Records supplied section start

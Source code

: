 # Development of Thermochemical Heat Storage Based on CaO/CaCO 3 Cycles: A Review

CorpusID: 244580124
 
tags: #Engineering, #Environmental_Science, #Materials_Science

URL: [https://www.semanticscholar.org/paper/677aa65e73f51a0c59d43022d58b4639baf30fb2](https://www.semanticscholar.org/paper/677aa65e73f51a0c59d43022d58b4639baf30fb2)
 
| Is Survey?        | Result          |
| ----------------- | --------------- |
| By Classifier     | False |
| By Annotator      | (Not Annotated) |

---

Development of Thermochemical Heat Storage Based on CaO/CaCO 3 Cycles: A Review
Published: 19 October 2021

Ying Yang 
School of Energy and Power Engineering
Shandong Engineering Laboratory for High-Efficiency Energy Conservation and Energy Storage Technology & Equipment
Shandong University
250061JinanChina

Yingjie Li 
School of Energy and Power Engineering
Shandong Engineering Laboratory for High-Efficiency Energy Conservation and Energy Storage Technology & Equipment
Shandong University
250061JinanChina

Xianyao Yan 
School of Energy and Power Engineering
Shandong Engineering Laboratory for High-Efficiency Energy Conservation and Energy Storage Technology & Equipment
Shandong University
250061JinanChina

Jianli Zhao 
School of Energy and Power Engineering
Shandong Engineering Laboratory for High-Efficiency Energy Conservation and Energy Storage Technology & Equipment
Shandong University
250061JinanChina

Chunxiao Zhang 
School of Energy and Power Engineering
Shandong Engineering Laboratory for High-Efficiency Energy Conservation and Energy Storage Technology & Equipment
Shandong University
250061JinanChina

Records supplied section end

* Activity: The answer must consist of every line from the listing above that includes the word "Development".

* Result:
: # Development of Thermochemical Heat Storage Based on CaO/CaCO 3 Cycles: A Review
Development of Thermochemical Heat Storage Based on CaO/CaCO 3 Cycles: A Review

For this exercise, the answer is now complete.